Benchmark copper on the London Metal Exchange ended up 0.1 percent at $4,655 a tonne. The metal used in power and construction hit $4,594 on Friday, its lowest since February 25. Copper's woes have largely been a result of concern over China's economic outlook, with data showing factory output increased more slowly than expected in April and fixed-asset investment growth eased to 10.5 percent year on year in the four months to the end of April.
"The April data showed that the short-term rebound in economic activity in China has proved to be short-lived," said Commerzbank analyst Eugen Weinberg. "The credit numbers for April fell. I wouldn't be surprised to see further weakness in demand and prices."
Chinese banks reduced new lending sharply in April to 555.6 billion yuan ($85.2 billion).

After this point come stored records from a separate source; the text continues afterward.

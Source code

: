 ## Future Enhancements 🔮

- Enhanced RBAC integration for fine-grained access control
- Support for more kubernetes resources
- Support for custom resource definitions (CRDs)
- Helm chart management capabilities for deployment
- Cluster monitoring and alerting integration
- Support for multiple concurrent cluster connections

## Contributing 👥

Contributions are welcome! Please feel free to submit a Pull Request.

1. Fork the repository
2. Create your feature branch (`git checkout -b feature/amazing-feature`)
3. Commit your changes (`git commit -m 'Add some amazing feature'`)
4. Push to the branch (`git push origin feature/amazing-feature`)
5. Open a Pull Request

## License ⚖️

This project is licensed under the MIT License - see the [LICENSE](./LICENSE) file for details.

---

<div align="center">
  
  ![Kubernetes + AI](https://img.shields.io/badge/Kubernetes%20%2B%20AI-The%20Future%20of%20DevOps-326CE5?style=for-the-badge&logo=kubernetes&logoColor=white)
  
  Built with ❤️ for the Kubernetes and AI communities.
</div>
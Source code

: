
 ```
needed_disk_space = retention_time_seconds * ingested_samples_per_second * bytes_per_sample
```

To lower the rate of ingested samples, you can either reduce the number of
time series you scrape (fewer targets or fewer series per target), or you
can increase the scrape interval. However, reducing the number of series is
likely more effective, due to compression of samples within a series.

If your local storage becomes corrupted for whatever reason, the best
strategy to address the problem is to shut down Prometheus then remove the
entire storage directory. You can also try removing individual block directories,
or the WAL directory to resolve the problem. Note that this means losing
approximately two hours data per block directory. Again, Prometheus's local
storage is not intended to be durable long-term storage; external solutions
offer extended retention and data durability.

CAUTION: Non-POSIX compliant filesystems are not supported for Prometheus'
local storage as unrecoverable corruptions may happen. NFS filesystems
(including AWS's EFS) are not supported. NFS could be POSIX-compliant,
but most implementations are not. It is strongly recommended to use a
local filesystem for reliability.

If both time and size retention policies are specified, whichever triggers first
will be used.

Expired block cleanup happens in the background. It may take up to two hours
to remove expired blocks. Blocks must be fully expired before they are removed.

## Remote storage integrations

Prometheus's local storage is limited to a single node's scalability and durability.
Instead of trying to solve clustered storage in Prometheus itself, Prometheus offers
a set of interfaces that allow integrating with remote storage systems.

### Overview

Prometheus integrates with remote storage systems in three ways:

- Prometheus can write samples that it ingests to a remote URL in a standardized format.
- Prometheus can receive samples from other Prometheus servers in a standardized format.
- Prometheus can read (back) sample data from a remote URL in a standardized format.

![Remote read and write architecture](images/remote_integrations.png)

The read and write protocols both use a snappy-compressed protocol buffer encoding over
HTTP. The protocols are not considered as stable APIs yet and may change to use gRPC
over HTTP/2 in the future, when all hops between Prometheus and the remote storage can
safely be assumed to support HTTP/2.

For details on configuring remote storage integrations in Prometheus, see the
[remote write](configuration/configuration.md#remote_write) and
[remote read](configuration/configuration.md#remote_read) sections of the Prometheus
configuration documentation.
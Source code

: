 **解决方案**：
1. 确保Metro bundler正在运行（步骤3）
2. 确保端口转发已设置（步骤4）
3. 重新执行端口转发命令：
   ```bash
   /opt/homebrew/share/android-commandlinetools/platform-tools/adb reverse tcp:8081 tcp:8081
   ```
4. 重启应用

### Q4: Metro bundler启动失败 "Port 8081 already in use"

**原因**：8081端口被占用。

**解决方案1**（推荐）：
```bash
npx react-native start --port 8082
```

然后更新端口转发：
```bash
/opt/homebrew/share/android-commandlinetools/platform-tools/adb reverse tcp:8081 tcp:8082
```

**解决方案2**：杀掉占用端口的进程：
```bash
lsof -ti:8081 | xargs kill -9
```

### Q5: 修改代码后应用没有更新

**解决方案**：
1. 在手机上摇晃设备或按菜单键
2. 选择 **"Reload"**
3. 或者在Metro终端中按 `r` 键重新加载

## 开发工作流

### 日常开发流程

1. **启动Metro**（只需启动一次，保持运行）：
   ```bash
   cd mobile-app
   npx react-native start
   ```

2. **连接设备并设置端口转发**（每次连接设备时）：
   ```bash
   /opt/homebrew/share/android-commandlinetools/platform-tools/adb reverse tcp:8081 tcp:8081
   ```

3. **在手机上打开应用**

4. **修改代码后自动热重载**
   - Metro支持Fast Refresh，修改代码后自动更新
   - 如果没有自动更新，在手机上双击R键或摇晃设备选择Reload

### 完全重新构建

That was much lower than expected and less than half the 1.37 trillion yuan in March.
"There are signs that some of the recent optimism is receding and there is evidence of a slowdown in some of the order books of the Chinese copper fabricators, which is being repeated in Europe," Kingdom Futures said in a note. "If this continues there could well be another setback in metals prices generally, and the next month or two could see the markets testing the lows once again."
However, some cheer for industrial metals was provided by last week's news that China will invest about 4.7 trillion yuan in transport infrastructure projects over the next three years. In other metals, three-month aluminium fell 0.3 percent to $1,545 a tonne, zinc rose 0.2 percent to $1,904, lead was down 0.9 percent to $1,722, tin gained 0.3 percent to $16,960 and nickel added 0.9 percent to $8,800.